The name of the city is clearly printed here above the heads of the civilians who seem to be giving themselves up to the conquering army although the raised sword makes it clear that they are about to be massacred:

A ship in full sail (with a bugler in the crows nest?) heads back to Italy to announce the news:

There are other mosaics which show the sacking of Zara, a port on the Adriatic Sea, which was also an unfortunate victim of the army’s’ ill discipline and avarice during the Fourth Crusade, but the mosaics are not labelled and so many of the panels remain obscure:
Ranked alongside them are a motley jumble of curious images, also executed in the stick-figure cartoon style of the crusade mosaics.
Were these an attempt to include popular myth, fable and superstition under the church’s roof so that the oral traditions of the unlettered parishioners would no longer occupy a separate sphere of influence? I wish I knew. If anyone has any information about these do please let me know. Meanwhile, I will revel in them for what I see rather than what I know.

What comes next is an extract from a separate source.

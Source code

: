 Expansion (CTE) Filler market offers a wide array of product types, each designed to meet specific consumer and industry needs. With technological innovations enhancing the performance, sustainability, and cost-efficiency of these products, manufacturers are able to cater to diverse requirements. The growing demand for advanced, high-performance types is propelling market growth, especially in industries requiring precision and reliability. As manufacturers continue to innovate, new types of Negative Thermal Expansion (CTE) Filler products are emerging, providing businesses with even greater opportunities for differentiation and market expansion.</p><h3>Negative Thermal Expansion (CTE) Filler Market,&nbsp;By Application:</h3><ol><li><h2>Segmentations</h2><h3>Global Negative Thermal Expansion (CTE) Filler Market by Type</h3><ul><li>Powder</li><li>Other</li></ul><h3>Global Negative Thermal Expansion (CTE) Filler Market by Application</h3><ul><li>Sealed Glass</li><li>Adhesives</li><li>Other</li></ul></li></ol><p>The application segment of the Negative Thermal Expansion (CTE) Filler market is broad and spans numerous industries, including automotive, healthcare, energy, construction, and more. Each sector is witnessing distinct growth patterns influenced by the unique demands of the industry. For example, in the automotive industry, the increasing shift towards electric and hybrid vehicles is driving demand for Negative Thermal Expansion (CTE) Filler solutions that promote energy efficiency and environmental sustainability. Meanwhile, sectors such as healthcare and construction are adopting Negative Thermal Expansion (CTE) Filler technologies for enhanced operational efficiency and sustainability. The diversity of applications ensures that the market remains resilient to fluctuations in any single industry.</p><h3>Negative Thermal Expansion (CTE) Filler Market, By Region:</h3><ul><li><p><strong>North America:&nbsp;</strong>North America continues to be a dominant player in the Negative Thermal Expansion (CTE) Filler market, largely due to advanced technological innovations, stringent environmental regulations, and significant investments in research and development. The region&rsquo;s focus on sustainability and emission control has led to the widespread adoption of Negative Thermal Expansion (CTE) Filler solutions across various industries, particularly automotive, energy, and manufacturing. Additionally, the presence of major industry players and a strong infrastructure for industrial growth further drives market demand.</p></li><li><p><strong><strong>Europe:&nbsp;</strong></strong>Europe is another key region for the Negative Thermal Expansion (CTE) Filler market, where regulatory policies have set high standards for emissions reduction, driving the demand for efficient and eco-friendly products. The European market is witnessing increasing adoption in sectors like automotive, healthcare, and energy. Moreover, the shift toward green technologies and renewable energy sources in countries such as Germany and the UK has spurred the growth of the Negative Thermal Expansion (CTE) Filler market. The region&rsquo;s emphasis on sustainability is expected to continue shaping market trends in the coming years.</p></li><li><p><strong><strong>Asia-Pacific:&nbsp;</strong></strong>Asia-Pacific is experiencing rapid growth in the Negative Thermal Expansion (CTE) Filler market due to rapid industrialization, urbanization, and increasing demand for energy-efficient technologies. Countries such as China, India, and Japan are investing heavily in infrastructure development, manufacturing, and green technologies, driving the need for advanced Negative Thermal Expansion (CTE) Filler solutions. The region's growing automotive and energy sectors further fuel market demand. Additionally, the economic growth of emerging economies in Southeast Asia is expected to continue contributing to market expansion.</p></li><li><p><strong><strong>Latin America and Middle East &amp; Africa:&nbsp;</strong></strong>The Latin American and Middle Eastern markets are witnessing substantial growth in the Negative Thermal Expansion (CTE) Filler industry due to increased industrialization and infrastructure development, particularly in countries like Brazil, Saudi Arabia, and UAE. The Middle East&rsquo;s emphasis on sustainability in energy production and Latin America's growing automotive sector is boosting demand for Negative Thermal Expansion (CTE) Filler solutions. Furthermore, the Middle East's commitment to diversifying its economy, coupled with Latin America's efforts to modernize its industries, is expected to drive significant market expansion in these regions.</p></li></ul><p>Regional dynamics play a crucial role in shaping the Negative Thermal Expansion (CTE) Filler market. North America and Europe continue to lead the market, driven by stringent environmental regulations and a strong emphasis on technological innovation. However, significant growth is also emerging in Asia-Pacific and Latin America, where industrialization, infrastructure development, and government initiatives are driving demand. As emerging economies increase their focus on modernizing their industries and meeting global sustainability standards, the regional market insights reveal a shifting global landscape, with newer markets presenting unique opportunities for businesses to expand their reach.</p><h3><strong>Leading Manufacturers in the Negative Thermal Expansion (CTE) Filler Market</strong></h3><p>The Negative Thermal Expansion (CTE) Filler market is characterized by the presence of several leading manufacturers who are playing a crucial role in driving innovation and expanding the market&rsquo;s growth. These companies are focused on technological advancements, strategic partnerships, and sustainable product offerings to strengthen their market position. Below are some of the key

The unusually free and diverse patterns:

The strong simplicity of the designs:

The beautiful mixing of the different coloured stones:

The bad (but oddly effective) repairs:
And the downright weirdness of them all:

Just stumbled on this post – all n ew to me and very inspiring. They remind me of Otranto,both in their relatively crude execution and the secular subjects but the Otranto mosaics are at least 50 years earlier and not so beautifully coloured. I know there seemed to be a prohibition in medieval floor mosaics against religious subjects to avoid the sacrilege of trampling the sacred under foot and so they often illustrate months of the year and scenes from everyday life. They also give a fascinating glimpse of the medieval world view beyond the confines of religion – eg Otranto ‘s inclusion of Alexander the Great and King Arthur. But the ‘journalism ‘ of this series, illustrating such recent history, seems to me unique. Thankyou.
Thanks for this, Tessa! 🙂
Thank you so much for sharing this amazing piece of work. Do you know by any chance, if there is a book or a catalogue of those mosaics? I can’t find anything more than your article, and I really wish I could study all of them… Thank you again!
Anaïs
Thank you for this. Yes, I think these mosaics are amazing but unfortunately I couldnt find any information about them. I suspect that everything that is written is in Italian because they are so extraordinary that there must be quite a lot of studies etc on them. Do please let me know if you find anything out. Helen.